Her own strong personality makes a lasting impression. Reshma is usually perceived as hotheaded, the angry young woman archetype, but she’s actually really tender, especially when it comes to Baaliya.

“She sits at the gate, no matter where I am coming back from. When I come back from buying groceries, she’s sitting at the gate. When I come back from work she’s sitting at the gate. And oh God! She keeps asking everyone in the community for money, and uses it to buy samosas,” says Reshma, exasperated but laughing.

“She sits like a granny, a nani amma.”


The story of Baaliya’s name. It finds no place in the dictionaries but is full of meaning.

“When she was born we named her Khushbu, but called her Aaliya at home. My brother calls her Tanu. Everyone in the community started calling her Baaliya, so that’s her name now even in medical reports. It doesn’t mean anything, it’s just out of love. People love her, so they call her by any name and she will respond.”

Reshma often finds herself conflicted about her feelings. She is worried about how the parents will take care of their daughter when they are old themselves and need care. But she doesn’t let it bog her down, even finds mirth in it.

“She loves being neat and tidy, loves it when I get her ready after a bath, and loves new clothes. But I keep washing them or throwing them away because they get soiled. If I’m busy and don’t give her a bath, she gets very cranky and angry. She loves being ready all the time.”

Like most mothers, Reshma worries how to deal with three growing kids.
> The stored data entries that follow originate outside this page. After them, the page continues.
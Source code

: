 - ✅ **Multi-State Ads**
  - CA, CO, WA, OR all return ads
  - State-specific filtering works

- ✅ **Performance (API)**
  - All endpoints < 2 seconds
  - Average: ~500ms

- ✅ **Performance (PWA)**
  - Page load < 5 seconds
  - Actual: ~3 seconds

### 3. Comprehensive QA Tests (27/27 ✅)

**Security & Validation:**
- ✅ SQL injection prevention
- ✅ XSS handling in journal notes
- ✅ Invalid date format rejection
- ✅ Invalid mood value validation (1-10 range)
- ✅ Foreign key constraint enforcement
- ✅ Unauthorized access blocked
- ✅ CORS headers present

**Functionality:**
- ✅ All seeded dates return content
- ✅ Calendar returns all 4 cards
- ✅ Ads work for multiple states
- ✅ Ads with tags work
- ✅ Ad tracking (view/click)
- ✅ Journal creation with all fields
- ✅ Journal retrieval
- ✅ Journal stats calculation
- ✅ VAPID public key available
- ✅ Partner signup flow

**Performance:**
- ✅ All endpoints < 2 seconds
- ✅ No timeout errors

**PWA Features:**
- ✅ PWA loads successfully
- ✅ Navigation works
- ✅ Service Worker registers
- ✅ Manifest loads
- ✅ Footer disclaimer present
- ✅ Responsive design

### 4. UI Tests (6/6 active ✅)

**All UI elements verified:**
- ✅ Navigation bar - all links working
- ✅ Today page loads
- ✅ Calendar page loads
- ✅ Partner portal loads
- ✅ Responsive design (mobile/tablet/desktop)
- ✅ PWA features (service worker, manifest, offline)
She feels it will be more of a challenge with Baliya and Zubair than with Ruby.

She tries to keep up a strict front for Zubair, who is naughty and gets into trouble “because of the company he keeps”, but she can’t be consistent with it because Baliya needs care and warmth.

“She’s really irritated by diapers. She tears them and throws them off with all her energy. It gets difficult. And sometimes, she feels hot or irritated and starts tearing her top, exposing her upper body. It really makes me angry. I can’t make her understand she is growing up and people look.”
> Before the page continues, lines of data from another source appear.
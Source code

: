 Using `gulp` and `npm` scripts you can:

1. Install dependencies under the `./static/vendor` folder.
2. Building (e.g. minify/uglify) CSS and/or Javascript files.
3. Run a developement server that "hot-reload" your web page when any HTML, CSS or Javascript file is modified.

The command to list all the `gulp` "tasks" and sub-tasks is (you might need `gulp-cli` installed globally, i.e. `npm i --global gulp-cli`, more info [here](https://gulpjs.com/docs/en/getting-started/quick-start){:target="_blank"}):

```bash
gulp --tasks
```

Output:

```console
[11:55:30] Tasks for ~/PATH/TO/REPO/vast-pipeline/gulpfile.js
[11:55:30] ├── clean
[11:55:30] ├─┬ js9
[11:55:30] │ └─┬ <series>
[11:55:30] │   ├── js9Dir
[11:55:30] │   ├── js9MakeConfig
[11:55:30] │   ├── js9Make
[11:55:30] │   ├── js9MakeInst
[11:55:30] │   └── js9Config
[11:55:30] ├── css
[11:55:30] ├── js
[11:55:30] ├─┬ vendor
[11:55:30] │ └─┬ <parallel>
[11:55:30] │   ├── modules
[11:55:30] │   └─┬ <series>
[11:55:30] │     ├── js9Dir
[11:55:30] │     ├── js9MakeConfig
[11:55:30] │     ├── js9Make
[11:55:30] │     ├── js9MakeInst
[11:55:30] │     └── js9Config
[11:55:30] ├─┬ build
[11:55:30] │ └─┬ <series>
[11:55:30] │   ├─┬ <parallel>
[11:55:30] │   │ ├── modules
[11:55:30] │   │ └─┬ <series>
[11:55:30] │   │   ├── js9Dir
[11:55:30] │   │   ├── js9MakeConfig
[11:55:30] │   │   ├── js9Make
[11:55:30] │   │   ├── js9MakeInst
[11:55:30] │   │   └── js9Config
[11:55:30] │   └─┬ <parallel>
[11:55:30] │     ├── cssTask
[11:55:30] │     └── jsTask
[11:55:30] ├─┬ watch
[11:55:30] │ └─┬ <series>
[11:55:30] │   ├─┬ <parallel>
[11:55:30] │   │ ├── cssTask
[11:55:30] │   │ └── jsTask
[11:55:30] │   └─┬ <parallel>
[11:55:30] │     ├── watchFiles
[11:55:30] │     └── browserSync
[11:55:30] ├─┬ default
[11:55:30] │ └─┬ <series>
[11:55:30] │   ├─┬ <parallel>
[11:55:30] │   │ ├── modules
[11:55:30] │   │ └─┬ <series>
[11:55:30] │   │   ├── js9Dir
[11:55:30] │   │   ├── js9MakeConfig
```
“Woh phatt se yeh karti hai aur hum bilbila jaate hain. Usko pata nahi yeh kya zarurat mehsoos hoti hai!” (She just does it in a flash and I get nettled. I don’t know why she feels the need!)

“I’m worried what will happen when puberty begins, or how to explain menstruation to her. She’s going on 12 now, I don’t know what will happen later.”
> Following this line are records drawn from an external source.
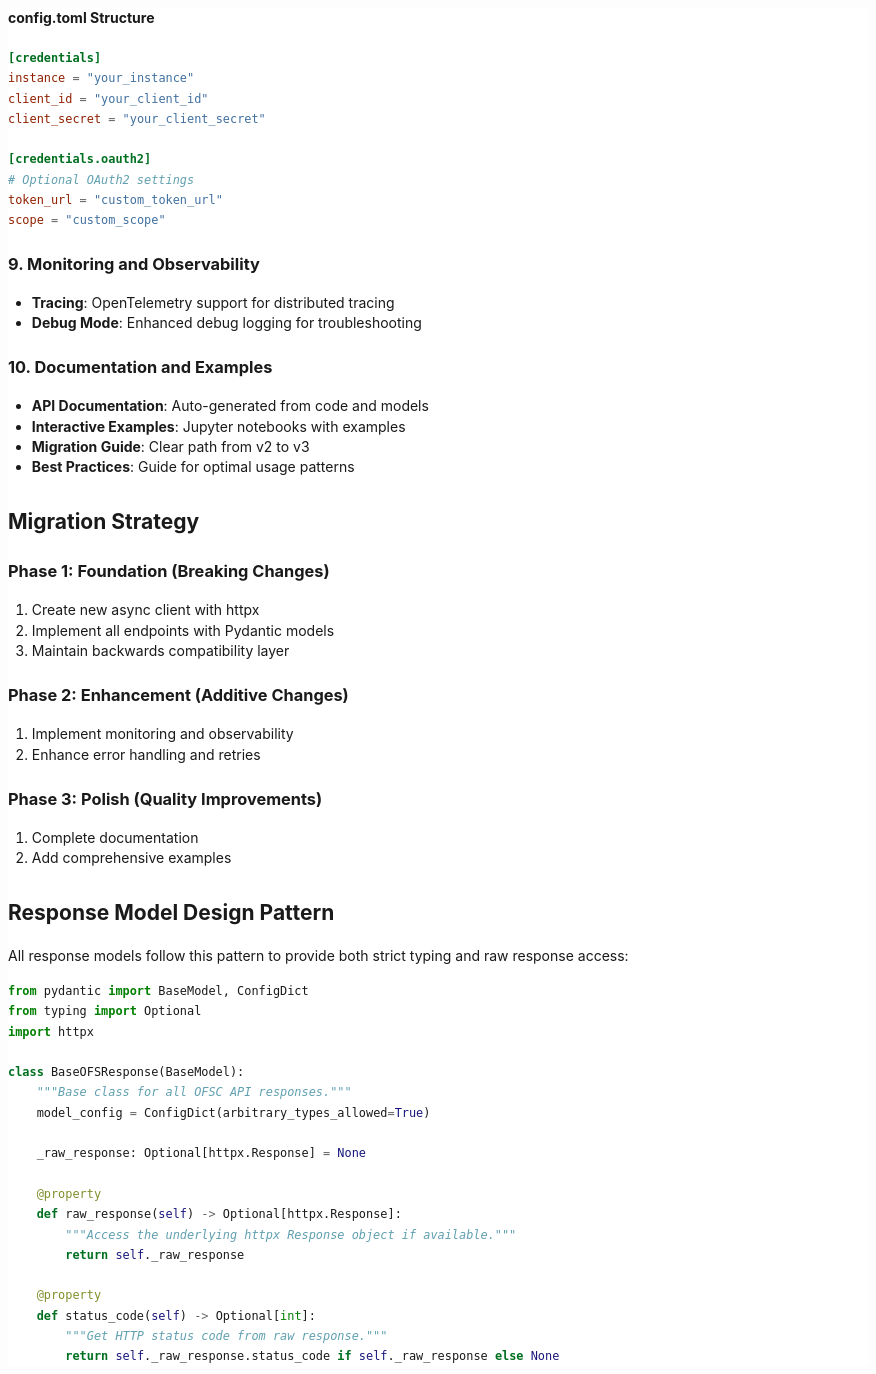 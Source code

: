 #### config.toml Structure
```toml
[credentials]
instance = "your_instance"
client_id = "your_client_id"
client_secret = "your_client_secret"

[credentials.oauth2]
# Optional OAuth2 settings
token_url = "custom_token_url"
scope = "custom_scope"
```

### 9. Monitoring and Observability
- **Tracing**: OpenTelemetry support for distributed tracing
- **Debug Mode**: Enhanced debug logging for troubleshooting

### 10. Documentation and Examples
- **API Documentation**: Auto-generated from code and models
- **Interactive Examples**: Jupyter notebooks with examples
- **Migration Guide**: Clear path from v2 to v3
- **Best Practices**: Guide for optimal usage patterns

## Migration Strategy

### Phase 1: Foundation (Breaking Changes)
1. Create new async client with httpx
2. Implement all endpoints with Pydantic models
3. Maintain backwards compatibility layer

### Phase 2: Enhancement (Additive Changes)
1. Implement monitoring and observability
2. Enhance error handling and retries

### Phase 3: Polish (Quality Improvements)
1. Complete documentation
2. Add comprehensive examples

## Response Model Design Pattern

All response models follow this pattern to provide both strict typing and raw response access:

```python
from pydantic import BaseModel, ConfigDict
from typing import Optional
import httpx

class BaseOFSResponse(BaseModel):
    """Base class for all OFSC API responses."""
    model_config = ConfigDict(arbitrary_types_allowed=True)
    
    _raw_response: Optional[httpx.Response] = None
    
    @property
    def raw_response(self) -> Optional[httpx.Response]:
        """Access the underlying httpx Response object if available."""
        return self._raw_response
    
    @property
    def status_code(self) -> Optional[int]:
        """Get HTTP status code from raw response."""
        return self._raw_response.status_code if self._raw_response else None
```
“But she’s at least learnt that she isn’t supposed to eat or drink anything before having her thyroid medicine in the morning, so that’s good.”


Reshma says she couldn’t have done it all herself. She has had help. “Zubair takes good care of her, but I’ve asked him not to take her to the washroom or give her a bath any more. He loses his patience when she starts ripping her clothes off. It’s better if we parents do it, we are better equipped and more patient. Zubair is a kid himself.”

“Baaliya is close to her Papa too. She complains to him, exaggerates, tells him about everyone at home.”

“I tease my husband saying, take her with you in the tempo and drive her around with the passengers. Maybe they will pay you more after seeing her.”

I look at her shocked, and she laughs. We laugh.

“It’s good that everyone in our community is so nice. They take care of her. It doesn’t matter if it’s Ibu who is otherwise drunk. He takes care of her when he’s in his right mind. He helped her walk.”

“Even people from the karkhana look after her. Often they give her food, makes sure she drinks water. Sometimes she gets it herself from the fridge.”

“Sometimes she takes all her clothes and puts them in the bucket with a bar of soap, as if she has washed them. Then she’ll take some of the wet clothes out, fold them and keep them in the cupboard. She also arranges her shoes there. She also picks up trash from the bin and arranges it there. It’s a mess and infuriating but it is funny.”

“When she walked those few steps, I can’t tell you how I felt. I just can’t tell you… I felt like doing something, I didn’t know what. Jism mein thandak pad gayi thi (I felt chills). She walked just a little bit, but it felt so good, she had been sitting all this while.

“I used to keep saying Uth jao Baaliya, uth jao, and she finally did.”